» **Work instruction**
Please copy exactly the lines from the top of the data through the line containing "4, total: 47''", and nothing else.

Dataset excerpts

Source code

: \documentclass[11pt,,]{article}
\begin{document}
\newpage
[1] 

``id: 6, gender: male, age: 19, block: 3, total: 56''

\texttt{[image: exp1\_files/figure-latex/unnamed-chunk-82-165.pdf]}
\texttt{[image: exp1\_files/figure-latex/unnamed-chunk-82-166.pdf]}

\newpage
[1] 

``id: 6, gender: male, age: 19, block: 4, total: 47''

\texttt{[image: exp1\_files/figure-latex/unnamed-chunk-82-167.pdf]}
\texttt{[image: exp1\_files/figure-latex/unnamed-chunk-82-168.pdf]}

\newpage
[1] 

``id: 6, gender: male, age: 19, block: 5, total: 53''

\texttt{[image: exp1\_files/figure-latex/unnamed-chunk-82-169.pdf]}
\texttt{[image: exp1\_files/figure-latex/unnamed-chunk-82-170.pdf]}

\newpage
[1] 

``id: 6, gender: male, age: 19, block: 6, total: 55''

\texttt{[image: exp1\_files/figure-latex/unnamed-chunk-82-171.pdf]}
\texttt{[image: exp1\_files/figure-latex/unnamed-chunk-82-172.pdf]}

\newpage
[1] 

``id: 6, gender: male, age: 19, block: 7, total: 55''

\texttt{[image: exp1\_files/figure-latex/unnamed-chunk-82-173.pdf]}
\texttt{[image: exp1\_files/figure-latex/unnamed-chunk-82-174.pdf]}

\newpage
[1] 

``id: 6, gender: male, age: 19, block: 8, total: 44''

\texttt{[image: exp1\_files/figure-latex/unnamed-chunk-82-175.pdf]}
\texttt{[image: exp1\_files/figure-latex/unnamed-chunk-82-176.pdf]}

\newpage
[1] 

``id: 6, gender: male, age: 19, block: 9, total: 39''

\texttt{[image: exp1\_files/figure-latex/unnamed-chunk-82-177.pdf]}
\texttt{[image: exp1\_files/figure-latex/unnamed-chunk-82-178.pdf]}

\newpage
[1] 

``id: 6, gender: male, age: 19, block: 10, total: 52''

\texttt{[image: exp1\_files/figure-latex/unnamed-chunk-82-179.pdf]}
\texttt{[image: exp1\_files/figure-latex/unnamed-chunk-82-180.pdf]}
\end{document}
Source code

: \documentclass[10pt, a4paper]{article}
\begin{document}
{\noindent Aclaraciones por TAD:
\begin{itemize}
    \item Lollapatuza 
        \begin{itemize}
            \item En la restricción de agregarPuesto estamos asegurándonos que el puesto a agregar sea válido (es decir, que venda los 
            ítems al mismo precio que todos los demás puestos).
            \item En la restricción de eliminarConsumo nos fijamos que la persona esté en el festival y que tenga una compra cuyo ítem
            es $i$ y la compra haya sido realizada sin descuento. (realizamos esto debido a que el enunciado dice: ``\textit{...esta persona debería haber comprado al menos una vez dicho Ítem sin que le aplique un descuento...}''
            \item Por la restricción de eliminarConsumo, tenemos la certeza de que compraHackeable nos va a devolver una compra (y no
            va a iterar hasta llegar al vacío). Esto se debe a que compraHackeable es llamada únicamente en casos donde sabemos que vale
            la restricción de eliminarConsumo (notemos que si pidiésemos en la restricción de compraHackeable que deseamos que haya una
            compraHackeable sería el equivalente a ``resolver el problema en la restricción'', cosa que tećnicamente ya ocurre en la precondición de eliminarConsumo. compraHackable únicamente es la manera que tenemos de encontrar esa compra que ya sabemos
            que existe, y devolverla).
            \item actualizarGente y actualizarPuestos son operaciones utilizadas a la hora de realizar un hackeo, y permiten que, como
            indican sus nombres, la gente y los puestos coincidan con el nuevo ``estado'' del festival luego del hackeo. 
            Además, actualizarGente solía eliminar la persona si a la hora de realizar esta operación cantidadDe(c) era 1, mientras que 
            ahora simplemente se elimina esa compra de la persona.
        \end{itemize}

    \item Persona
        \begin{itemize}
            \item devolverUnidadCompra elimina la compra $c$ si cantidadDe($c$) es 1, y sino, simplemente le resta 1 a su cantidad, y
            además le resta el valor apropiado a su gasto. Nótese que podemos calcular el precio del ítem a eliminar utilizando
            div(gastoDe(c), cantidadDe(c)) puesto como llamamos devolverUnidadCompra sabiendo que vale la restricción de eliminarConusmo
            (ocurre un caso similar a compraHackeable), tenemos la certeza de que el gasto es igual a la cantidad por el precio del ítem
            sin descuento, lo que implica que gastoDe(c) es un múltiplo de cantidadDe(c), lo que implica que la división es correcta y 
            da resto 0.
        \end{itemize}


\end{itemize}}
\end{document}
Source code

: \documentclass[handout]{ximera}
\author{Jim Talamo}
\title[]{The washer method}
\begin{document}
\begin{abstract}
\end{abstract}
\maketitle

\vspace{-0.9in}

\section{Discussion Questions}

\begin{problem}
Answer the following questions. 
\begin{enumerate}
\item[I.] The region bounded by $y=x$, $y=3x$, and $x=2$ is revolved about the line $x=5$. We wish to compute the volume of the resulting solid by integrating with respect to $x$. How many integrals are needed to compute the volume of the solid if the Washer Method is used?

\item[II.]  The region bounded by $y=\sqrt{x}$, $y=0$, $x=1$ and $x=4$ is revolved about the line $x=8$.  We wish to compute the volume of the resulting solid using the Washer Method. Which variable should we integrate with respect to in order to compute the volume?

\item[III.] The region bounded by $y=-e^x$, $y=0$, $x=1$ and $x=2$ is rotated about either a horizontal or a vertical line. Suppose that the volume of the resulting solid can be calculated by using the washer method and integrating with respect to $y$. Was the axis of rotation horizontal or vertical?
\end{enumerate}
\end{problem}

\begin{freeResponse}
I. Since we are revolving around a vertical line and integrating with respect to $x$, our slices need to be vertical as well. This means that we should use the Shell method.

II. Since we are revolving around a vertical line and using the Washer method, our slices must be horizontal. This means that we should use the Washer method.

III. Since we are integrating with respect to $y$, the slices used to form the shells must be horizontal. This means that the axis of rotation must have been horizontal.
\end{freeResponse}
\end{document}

» **Response for this exercise**
Source code

: \documentclass[11pt,,]{article}
\begin{document}
\newpage
[1] 

``id: 6, gender: male, age: 19, block: 3, total: 56''

\texttt{[image: exp1\_files/figure-latex/unnamed-chunk-82-165.pdf]}
\texttt{[image: exp1\_files/figure-latex/unnamed-chunk-82-166.pdf]}

\newpage
[1] 

``id: 6, gender: male, age: 19, block: 4, total: 47''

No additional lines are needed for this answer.